The final section of the book is a first person account of Rafiq as an old man, looking back at his life and reflecting on his actions. This was the best part of the book for me. It’s touching to see how Rafiq cared a lot for his son and acted the way he acted because he truly believed that he was acting with the best interests of Amar on his mind. In other words, he did his best based upon where he was at any point of time in his own personal journey.
Two other characters that have been portrayed well overall are – Layla, Amar’s mother and Hadia, Amar’s older sister. The silent transformation that Layla undergoes during the course of the story, from a woman who has always obeyed her elders, to a wife and mother who wanted to give her son her best but never dared to speak up against her husband even when she felt that his actions were inappropriate, to a protective and intrusive mother who unknowingly betrays her son’s trust in an attempt to protect him and also to preserve the family honor because honor was more important to her than love, and finally into a woman who stopped caring about what other people think and for once was able to prioritize her son’s needs at her daughter’s wedding, Layla is a strong character in this story.
Hadia, the eldest child in the family, is someone who tried to live up to her father’s expectations all her life. Responsible, thoughtful and compassionate, she was sheltered by her family for most of her life until she earns her entry into Medical college and that turns out to be her ticket to freedom. She carves out her own path and eventually becomes more integrated into the society that she was born into, much more than her parents were ever able to accomplish for themselves. Huda, the second born in the family, is neglected through out the story. There isn’t much about her except that she also, like her elder sister, finds her own path in life and becomes a teacher.

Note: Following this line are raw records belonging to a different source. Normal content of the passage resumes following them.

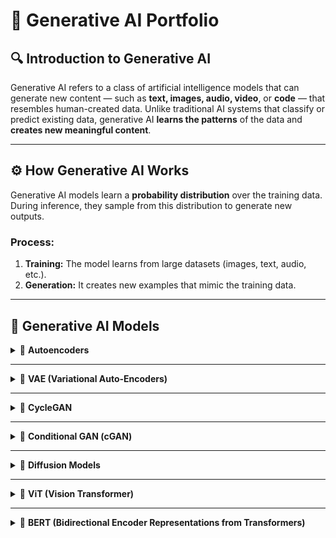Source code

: # 🌟 Generative AI Portfolio

## 🔍 Introduction to Generative AI

Generative AI refers to a class of artificial intelligence models that can generate new content — such as **text, images, audio, video**, or **code** — that resembles human-created data. Unlike traditional AI systems that classify or predict existing data, generative AI **learns the patterns** of the data and **creates new meaningful content**.

---

## ⚙️ How Generative AI Works

Generative AI models learn a **probability distribution** over the training data. During inference, they sample from this distribution to generate new outputs.

### Process:

1. **Training:** The model learns from large datasets (images, text, audio, etc.).
2. **Generation:** It creates new examples that mimic the training data.

---

## 🧠 Generative AI Models

<details>
<summary>🔹 <strong>Autoencoders</strong></summary>

Designed and implemented a fully connected autoencoder neural network for unsupervised feature learning, with a focus on image compression and reconstruction. The model was trained on the Fashion MNIST dataset, enabling it to learn compact, lower-dimensional representations of grayscale fashion images. These compressed representations were then used to accurately reconstruct the original inputs, demonstrating the model’s ability to retain essential visual features while reducing dimensionality.

Architecture :
1. Input Dimension: 784 (28×28 grayscale image flattened)
2. Encoder:
    Dense Layer 1: 512 neurons with ReLU activation
    Dense Layer 2: 32 neurons (bottleneck layer)
3. Latent Space:
    32-dimensional compressed representation capturing the essential features of the input image .
4. Decoder:
   Dense Layer 1: 512 neurons with ReLU activation
   Output Layer: 784 neurons with Sigmoid activation (reshaped to 28×28)
   Loss Function: Mean Squared Error (MSE)
5. Optimizer: Adam

![Autoencoder Output](autoencoder.jpeg)

Functional Flow :
1 . Input: Grayscale fashion image (e.g., handbag) is provided as input to the encoder.
2 . Encoding: The encoder compresses the input from 784 to 32 dimensions, capturing key visual features.
3 .  Decoding: The decoder reconstructs the original image from this compressed representation.
4 . Output: A reconstructed version of the original image is generated, maintaining visual similarity while discarding redundant information.

Key Benefits and Applications  :
1. Dimensionality Reduction: Compresses high-dimensional input images into a compact latent space.
2. Feature Learning: Learns meaningful, low-dimensional representations without supervision.
3. Denoising Capability: Robust against noise, enabling cleaner reconstructions.
4. Efficient Storage & Transmission: Reduced data size makes it suitable for memory-constrained systems.
5. Foundation for Generative Models: Can be extended into advanced models such as Variational Autoencoders (VAEs).


**Output Example:**  
![Autoencoder Output](autoencoder_output.png)

🔗 [Open my Google Colab notebook](https://colab.research.google.com/drive/1VctKToXz5HnEq3hgnZk5fyVwTOx2_AJ8)


</details>

---

<details>
<summary>🔹 <strong>VAE (Variational Auto-Encoders)</strong></summary>
A Variational Autoencoder (VAE) is a type of neural network that not only compresses data like a regular autoencoder but also learns a probabilistic latent space, allowing it to generate new data that looks like the training data (e.g., new handwritten digits).

Architecture :
1. Encoder: Converts the input (e.g., an image) into a compressed representation, but instead of a single point, it outputs a distribution (mean and variance).
2. Latent Sampling: Samples a point from this distribution using a special trick to allow training.
3. Decoder: Reconstructs the input from this sampled point.
4. Loss Function: Encourages the reconstruction to be accurate and the latent space to be well-structured.

![vae_bd](https://github.com/user-attachments/assets/a4b2c347-1fb0-4822-a96c-6718deb5d3b6)


**Output Example:**  
![vae_op](https://github.com/user-attachments/assets/5ff71441-0162-4f35-80d0-4602ca1a56b2)

🔗 [Open my Google Colab notebook](https://colab.research.google.com/drive/1vYlGMwf08j50uokxhn2C31NA5_RWlNM1)

</details>

---

<details>
<summary>🔹 <strong>CycleGAN</strong></summary>

CycleGAN is a type of GAN (Generative Adversarial Network) designed for image-to-image translation without paired data. It can learn to translate an image from one domain (e.g., horses) to another (e.g., zebras) and vice versa, without needing exact image pairs for training.

Architecture :
1. Start (Input Image) :
The model begins with an image from Domain A (e.g., a horse).

2. Generator A→B :
Transforms the horse image into an image that looks like it belongs to Domain B (e.g., a zebra). This is the Generated Image.

3. Discriminator B :
Receives both real zebra images (from actual data) and generated zebra images.
Tries to distinguish between real and fake.
Outputs True (real) or False (fake).

4. Cycle Consistency :
The generated zebra image is fed into another generator B→A, which tries to reconstruct the original horse image.
This ensures that translations are meaningful and reversible.

5. Discriminator A :
Similarly, it distinguishes between real horse images and generated ones.

![cycleganbd](https://github.com/user-attachments/assets/792f6b11-2548-4b00-a094-fd55fd1a8d15)

Advantages of CycleGAN :
1. Unpaired Data: No need for aligned image pairs (huge benefit for real-world data).
2. Bi-directional Translation: Learns both domain transformations (e.g., horse ↔ zebra).
3. Preserves Structure: Maintains content while changing style or domain.
4. Wide Applications:

    Style transfer (e.g., photo → painting)
    Object transfiguration (e.g., horse ↔ zebra)
    Medical image translation
    Season or weather change in images

**Output Example:**  
![cycleganop](https://github.com/user-attachments/assets/a39f4e68-8ad5-4584-9903-75e765699c2e)
🔗 [Open my Google Colab notebook](https://colab.research.google.com/gist/sgshrigouri/a86b0ab07c0f0d6b2eb2718406355864/cyclegan.ipynb)

</details>

---

<details>
<summary>🔹 <strong>Conditional GAN (cGAN)</strong></summary>

A Conditional GAN (cGAN) is an extension of the standard Generative Adversarial Network (GAN), where both the generator and discriminator receive additional information (often called condition or label, denoted by y) alongside their inputs.

In a basic GAN, the generator creates images from random noise z, and the discriminator learns to distinguish real from fake images. In cGAN, both models are conditioned on labels (e.g., digit class in MNIST). This allows targeted generation—you can generate specific digits like "3", "7", etc., by conditioning the model with label y.
![cganbd](https://github.com/user-attachments/assets/3f28f289-8af5-4118-b6bc-6970c01441e6)


 Architecture of Conditional GAN :
 1. Inputs: Random noise vector (z) — serves as input for the generator.
Condition label (y) — categorical info like class (e.g., 0–9 in MNIST).

3. Generator:
Takes both z and y (concatenated or embedded).
Generates a fake image conditioned on label y.

4. Discriminator:
Takes both an image (real or fake) and label y.
Learns to distinguish whether the image-label pair is:
a real image with true label (real),
or a fake/generated image with label (fake).

5. Flow:
   1. Real data and generated data are both passed to the discriminator along with the label.
   2. Discriminator tries to output:
"Real" for real image + label,
"Fake" for generated image + label.
   3. Generator learns to fool the discriminator into thinking its output is real and matches the label.

✅ Advantages of Conditional GANs:
1. Controlled Generation:
You can generate specific classes (e.g., only "7s") rather than random outputs.

3. More Data-Efficient:
Conditioning provides strong prior knowledge, reducing the space the model needs to learn.

4. Better Image Quality:
Label information helps the generator produce more realistic, class-specific details.

5. Useful for Multi-class Scenarios:
Applications like text-to-image, image-to-image translation, attribute-based generation, etc.

6. Improved Training Stability:
Adding labels provides structure to training, which can improve convergence.

🧠 Applications of cGANs:
1. Handwritten digit generation (like MNIST).

2. Image colorization (conditioned on grayscale).

3. Super-resolution (conditioned on low-res input).

4. Fashion and face synthesis with specific features.

5.Text-to-image generation (label = text embedding).

**Output Example:**  
![conditiongan_e1](https://github.com/user-attachments/assets/500d00ea-7932-4957-b5c1-64a716a9955b)
 ![conditiongane2](https://github.com/user-attachments/assets/6b8c4439-55e1-42dc-8010-5fa17ff956e8)


🔗[Open my Google Colab notebook](https://colab.research.google.com/drive/1r7JwhvIwMTWehDEFZK7fC1y7QUSJIRyB#scrollTo=L8CXgejbh13n)

</details>

---

<details>
<summary>🔹 <strong>Diffusion Models</strong></summary>

A diffusion model is a generative model that learns to create data by reversing a gradual noising process.
During training, it adds noise to data over many steps (forward process) to learn the degradation pattern.
In generation, it starts from random noise and denoises it step-by-step to produce realistic samples.
Diffusion models are known for their stability, high-quality outputs, and flexibility across data types.


The forward process is a Markov process that gradually adds Gaussian noise to training data over a series of TT timesteps, transforming structured data into pure noise.

![diffusion_model](diffusion model.jpeg)



Purpose
The forward process simulates a noise corruption trajectory, which the model learns to reverse during training. It provides a structured way to model complex data distributions through gradual degradation.

![diffusion_model](diffusion_model_1.png)



Key Advantages
Stable Training
Optimized with a simple loss (e.g., noise prediction), avoiding adversarial instability.
Theoretical Soundness
Based on probabilistic principles with a tractable and interpretable likelihood.
High-Quality Samples
Enables generation of photorealistic, diverse outputs across modalities.
No Mode Collapse
Captures full data diversity, unlike GANs.
Versatility
Adaptable to tasks like inpainting, super-resolution, and conditional generation.

![diffusion_model](diffusionimage.png)

**Output Example:**  
![Diffusion Output](noise2.png)

🔗 [Open my Google Colab notebook](https://colab.research.google.com/drive/1An-eHvPoHJNW9nqR2YodlKB-I3Z56toD#scrollTo=YDNH6xsx0tZr)

</details>

---

<details>
<summary>🔹 <strong>ViT (Vision Transformer)</strong></summary>

A Vision Transformer (ViT) is a deep learning model that applies the transformer architecture, originally designed for NLP, to image data. Instead of using convolutional layers like CNNs, ViT treats images as sequences of patches, just like words in a sentence.

Architecture of Vision Transformer (ViT) :
1. Image Preprocessing
    Input image (e.g., 224×224×3) is split into fixed-size patches (e.g., 16×16).
    Each patch is flattened and linearly embedded into a vector (e.g., 768-d).
    A [CLS] token (like in BERT) is prepended for classification.
    Positional Encodings are added to retain spatial information.
![vit1](https://github.com/user-attachments/assets/7f7056fe-69ac-4e7e-9279-259724ee4bff)
2. Transformer Encoder Blocks :
  Each block consists of:
   Layer Normalization
   Multi-Head Self-Attention (as shown in your image)
   Feed Forward Network (FFN)
   Residual Connections

3. Classification Head :
Output corresponding to the [CLS] token is passed through a linear layer for final prediction.

![vit2](https://github.com/user-attachments/assets/bdc1a545-1425-4343-b8f3-2b13fc5c2812)

Advantages of Vision Transformers Over CNNs :
1. Global Understanding: ViTs capture long-range dependencies from the start using self-attention, unlike CNNs which focus locally in early layers.
2. Scalable Efficiency: They scale better with data and model size, often outperforming CNNs when pretrained on large datasets.
3. Interpretability: Attention maps make ViTs more transparent, clearly showing which image regions influence predictions.
4. Architectural Flexibility: ViTs adapt easily to diverse tasks without needing specialized design changes.
5. Unified Modeling: Their compatibility with NLP makes ViTs ideal for multimodal models (e.g., image + text).
**Output Example:**  
![vitop](https://github.com/user-attachments/assets/bd57440d-381e-4cf5-94b9-fba757761fb5)

🔗  [Open my Google Colab notebook](https://colab.research.google.com/drive/19KwE1jz9rPKfb_3Li0TnzCyNFg6Co_mR#scrollTo=_gUMk1N4W78C)
</details>

---

<details>
<summary>🔹 <strong>BERT (Bidirectional Encoder Representations from Transformers)</strong></summary>

BERT is a deep learning model developed by Google AI in 2018 designed for Natural Language Understanding (NLU) tasks. It is based entirely on the Transformer architecture, specifically leveraging the encoder part.

What distinguishes BERT is its bidirectional context understanding, allowing it to grasp the meaning of words based on both their left and right context, unlike traditional unidirectional models.

 Architecture of BERT
1. Base Configuration
BERT comes in two standard configurations:
BERT-Base: 12 Transformer encoder layers, 768 hidden units, 12 attention heads (110M parameters).
BERT-Large: 24 Transformer encoder layers, 1024 hidden units, 16 attention heads (340M parameters).

2. Components
Input Embeddings:
Token Embeddings: Represent individual subwords or tokens.
Segment Embeddings: Distinguish between sentence A and B in pair tasks.
Position Embeddings: Encode positional information of tokens.
Encoder Stack:
Multiple layers of multi-head self-attention and feed-forward networks.


🔗  [Open my Google Colab notebook](https://colab.research.google.com/drive/1gkmTkvHYe8e8vYcaROq2OcGmn4Z2pV-P)

</details>






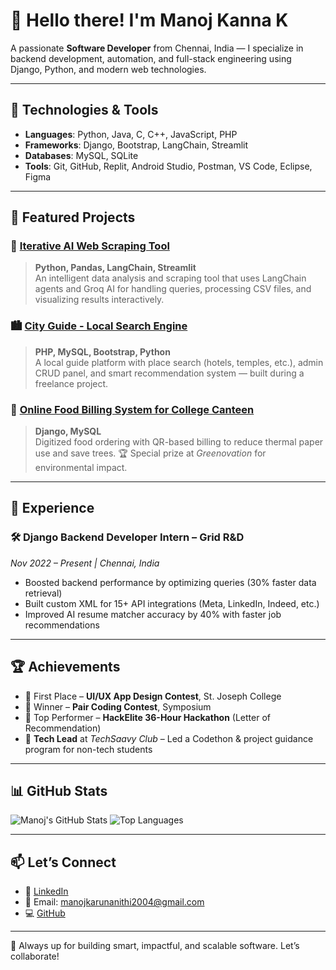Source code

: # 👋 Hello there! I'm Manoj Kanna K

A passionate **Software Developer** from Chennai, India — I specialize in backend development, automation, and full-stack engineering using Django, Python, and modern web technologies.

---

## 🔧 Technologies & Tools

- **Languages**: Python, Java, C, C++, JavaScript, PHP
- **Frameworks**: Django, Bootstrap, LangChain, Streamlit
- **Databases**: MySQL, SQLite
- **Tools**: Git, GitHub, Replit, Android Studio, Postman, VS Code, Eclipse, Figma

---

## 🚀 Featured Projects

### 🧠 [Iterative AI Web Scraping Tool](https://github.com/Mk-d-law/)
> **Python, Pandas, LangChain, Streamlit**  
An intelligent data analysis and scraping tool that uses LangChain agents and Groq AI for handling queries, processing CSV files, and visualizing results interactively.

### 🏙️ [City Guide - Local Search Engine](https://github.com/Mk-d-law/)
> **PHP, MySQL, Bootstrap, Python**  
A local guide platform with place search (hotels, temples, etc.), admin CRUD panel, and smart recommendation system — built during a freelance project.

### 🍱 [Online Food Billing System for College Canteen](https://github.com/Mk-d-law/)
> **Django, MySQL**  
Digitized food ordering with QR-based billing to reduce thermal paper use and save trees. 🏆 Special prize at *Greenovation* for environmental impact.

---

## 💼 Experience

### 🛠️ Django Backend Developer Intern – **Grid R&D**  
*Nov 2022 – Present | Chennai, India*  
- Boosted backend performance by optimizing queries (30% faster data retrieval)
- Built custom XML for 15+ API integrations (Meta, LinkedIn, Indeed, etc.)
- Improved AI resume matcher accuracy by 40% with faster job recommendations

---

## 🏆 Achievements

- 🥇 First Place – **UI/UX App Design Contest**, St. Joseph College  
- 🥇 Winner – **Pair Coding Contest**, Symposium  
- 🚀 Top Performer – **HackElite 36-Hour Hackathon** (Letter of Recommendation)  
- 🧠 **Tech Lead** at *TechSaavy Club* – Led a Codethon & project guidance program for non-tech students

---

## 📊 GitHub Stats

![Manoj's GitHub Stats](https://github-readme-stats.vercel.app/api?username=Mk-d-law&show_icons=true&theme=tokyonight)
![Top Languages](https://github-readme-stats.vercel.app/api/top-langs/?username=Mk-d-law&layout=compact&theme=tokyonight)

---

## 📫 Let’s Connect

- 💼 [LinkedIn](https://www.linkedin.com/in/manoj-kanna-38114b202)
- 📨 Email: manojkarunanithi2004@gmail.com
- 💻 [GitHub](https://github.com/Mk-d-law)

---

🚀 Always up for building smart, impactful, and scalable software. Let’s collaborate!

As a parent who is on a similar journey as Rafiq and Layla, there are a lot of valuable insights for me in this book. It was interesting to see how even the most loving and well-intentioned parents can get stuck in their own rigid beliefs and thoughts, thus paying a huge price for it, like Rafiq and Layla. Reading this book reinforced my own belief that unconditional love and acceptance of their children should be the primary goals of any parent, no matter what cultural background they are from, even of it means that they won’t be able to fit into the community that they so desperately want to fit into. It’s not an easy thing to do but definitely the right thing to do.
I would highly recommend this book to any first generation immigrant parent who was raised in a conflicting culture from the Western culture and also to their adult children. I would also recommend this to anyone out there who is willing to expand their horizons a bit by reading books that would give them glimpses into another culture and religion.